◆ EXERCISE INSTRUCTIONS ◆
Return all lines from the listing below in which "building" appears.

◆ EXTRACTED ENTRIES ◆

*****

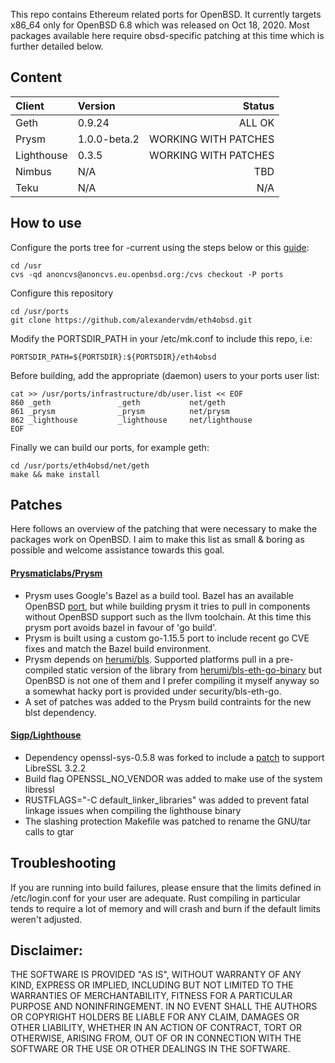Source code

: 
This repo contains Ethereum related ports for OpenBSD. It currently targets x86_64 only for OpenBSD 6.8 which was released on Oct 18, 2020. Most packages available here require obsd-specific patching at this time which is further detailed below.

## Content

| Client | Version | Status |
| :---         |     :---      |          ---: |
| Geth    | 0.9.24            | ALL OK    |
| Prysm   | 1.0.0-beta.2      | WORKING WITH PATCHES    |
| Lighthouse    | 0.3.5       | WORKING WITH PATCHES    |
| Nimbus        | N/A         | TBD |
| Teku          | N/A         | N/A    |

## How to use

Configure the ports tree for -current using the steps below or this [guide](https://www.openbsd.org/faq/ports/ports.html):
```
cd /usr
cvs -qd anoncvs@anoncvs.eu.openbsd.org:/cvs checkout -P ports
```

Configure this repository
```
cd /usr/ports
git clone https://github.com/alexandervdm/eth4obsd.git
```

Modify the PORTSDIR_PATH in your /etc/mk.conf to include this repo, i.e:
```
PORTSDIR_PATH=${PORTSDIR}:${PORTSDIR}/eth4obsd
```

Before building, add the appropriate (daemon) users to your ports user list:
```
cat >> /usr/ports/infrastructure/db/user.list << EOF
860 _geth               _geth           net/geth
861 _prysm              _prysm          net/prysm
862 _lighthouse         _lighthouse     net/lighthouse
EOF
```

Finally we can build our ports, for example geth:
```
cd /usr/ports/eth4obsd/net/geth
make && make install
```

## Patches

Here follows an overview of the patching that were necessary to make the packages work on OpenBSD. I aim to make this list as small & boring as possible and welcome assistance towards this goal.

#### [Prysmaticlabs/Prysm](https://github.com/prysmaticlabs/prysm)
- Prysm uses Google's Bazel as a build tool. Bazel has an available OpenBSD [port](https://marc.info/?l=openbsd-ports&m=159163098121456&w=2), but while building prysm it tries to pull in components without OpenBSD support such as the llvm toolchain. At this time this prysm port avoids bazel in favour of 'go build'.
- Prysm is built using a custom go-1.15.5 port to include recent go CVE fixes and match the Bazel build environment.
- Prysm depends on [herumi/bls](https://github.com/herumi/bls). Supported platforms pull in a pre-compiled static version of the library from [herumi/bls-eth-go-binary](https://github.com/herumi/bls-eth-go-binary) but OpenBSD is not one of them and I prefer compiling it myself anyway so a somewhat hacky port is provided under security/bls-eth-go.
- A set of patches was added to the Prysm build contraints for the new blst dependency.

#### [Sigp/Lighthouse](https://github.com/sigp/lighthouse)
- Dependency openssl-sys-0.5.8 was forked to include a [patch](https://github.com/alexandervdm/rust-openssl) to support LibreSSL 3.2.2
- Build flag OPENSSL_NO_VENDOR was added to make use of the system libressl
- RUSTFLAGS="-C default_linker_libraries" was added to prevent fatal linkage issues when compiling the lighthouse binary
- The slashing protection Makefile was patched to rename the GNU/tar calls to gtar

## Troubleshooting

If you are running into build failures, please ensure that the limits defined in /etc/login.conf for your user are adequate. Rust compiling in particular tends to require a lot of memory and will crash and burn if the default limits weren't adjusted.

## Disclaimer:

THE SOFTWARE IS PROVIDED "AS IS", WITHOUT WARRANTY OF ANY KIND, EXPRESS OR IMPLIED,
INCLUDING BUT NOT LIMITED TO THE WARRANTIES OF MERCHANTABILITY, FITNESS FOR A
PARTICULAR PURPOSE AND NONINFRINGEMENT. IN NO EVENT SHALL THE AUTHORS OR COPYRIGHT
HOLDERS BE LIABLE FOR ANY CLAIM, DAMAGES OR OTHER LIABILITY, WHETHER IN AN ACTION
OF CONTRACT, TORT OR OTHERWISE, ARISING FROM, OUT OF OR IN CONNECTION WITH THE
SOFTWARE OR THE USE OR OTHER DEALINGS IN THE SOFTWARE.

*****

◆ SOLUTION FOR THIS TASK ◆
Before building, add the appropriate (daemon) users to your ports user list:
- Prysm uses Google's Bazel as a build tool. Bazel has an available OpenBSD [port](https://marc.info/?l=openbsd-ports&m=159163098121456&w=2), but while building prysm it tries to pull in components without OpenBSD support such as the llvm toolchain. At this time this prysm port avoids bazel in favour of 'go build'.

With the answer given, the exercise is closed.